Re: Backend core dump, Please help, Urgent!

Поиск
Список
Период
Сортировка
От Tom Lane
Тема Re: Backend core dump, Please help, Urgent!
Дата
Msg-id 16289.945207576@sss.pgh.pa.us
обсуждение исходный текст
Ответы Re: [HACKERS] Re: Backend core dump, Please help, Urgent!  (Tatsuo Ishii <t-ishii@sra.co.jp>)
Список pgsql-hackers
[ I'm redirecting this to pg-hackers since it doesn't look like an
interfaces problem ... ]

Matthew Hagerty <matthew@venux.net> writes:
> The app is written in PHP3-3.0.12 compiled as an Apache-1.3.6 module.  The
> OS is FreeBSD-3.1-Release with GCC-2.7.2.1 and a PostgreSQL-6.5.1 backend.

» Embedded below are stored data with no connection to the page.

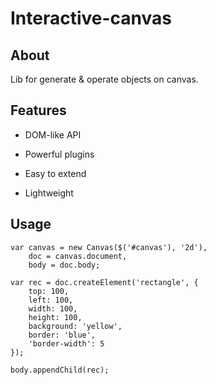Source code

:Interactive-canvas
==================

## About

Lib for generate \& operate objects on canvas.

## Features

* DOM-like API

* Powerful plugins

* Easy to extend

* Lightweight

## Usage

	var canvas = new Canvas($('#canvas'), '2d'),
		doc = canvas.document,
		body = doc.body;

	var rec = doc.createElement('rectangle', {
		top: 100,
		left: 100,
		width: 100,
		height: 100,
		background: 'yellow',
		border: 'blue',
		'border-width': 5
	});

    body.appendChild(rec);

You should probably update to 6.5.3 for starters.  I'm not all that
hopeful that any of the bugfixes in 6.5.3 will fix this, but it'd be
pretty silly not to try it before investing a lot of work running down
the problem.

> The app went online on August 30, 1999 and has run without incident until
> yesterday.  At about 10am Dec, 13th, 1999 one of the programmers noticed
> that none of the forum messages would come up.  I went to the console of
> the server and saw this message about 10 or 15 times:

> Dec 13 10:35:56 redbox /kernel: pid 13856 (postgres), uid 1002: exited on
> signal 11 (core dumped)

> A ps -xa revealed about 15 or so postgres processes!  I did not think
> postgres made any child processes?!?!  So I stopped the web server and
> killed the main postgres process which seemed to kill all the other
> postgres processes.  I then tried to restart postgres and got an error
> message that was something like:

> IpcSemaphore??? - Key=54321234 Max

You could probably have recovered from this with "ipcclean" instead of a
reboot; it sounds like the postmaster failed to release the shared
semaphores before exiting.  Which it should have, unless maybe you used
kill -9 on it...

> At 9:36am on the 14th it happened again.  Again I was unable to recover the
> data and had to rebuild the data directory.  I did not delete the data
> directory this time, I just moved it to another directory so I would have
> it.  I also have the core dumps.  The only file I had to delete was the
> pg_log in the data directory.  What is this file?  It had grown to 700Meg
> in under 24 hours!!  Also, the core dump for the main app grew from 2.7Meg
> to over 80Meg while I was trying to dump the data.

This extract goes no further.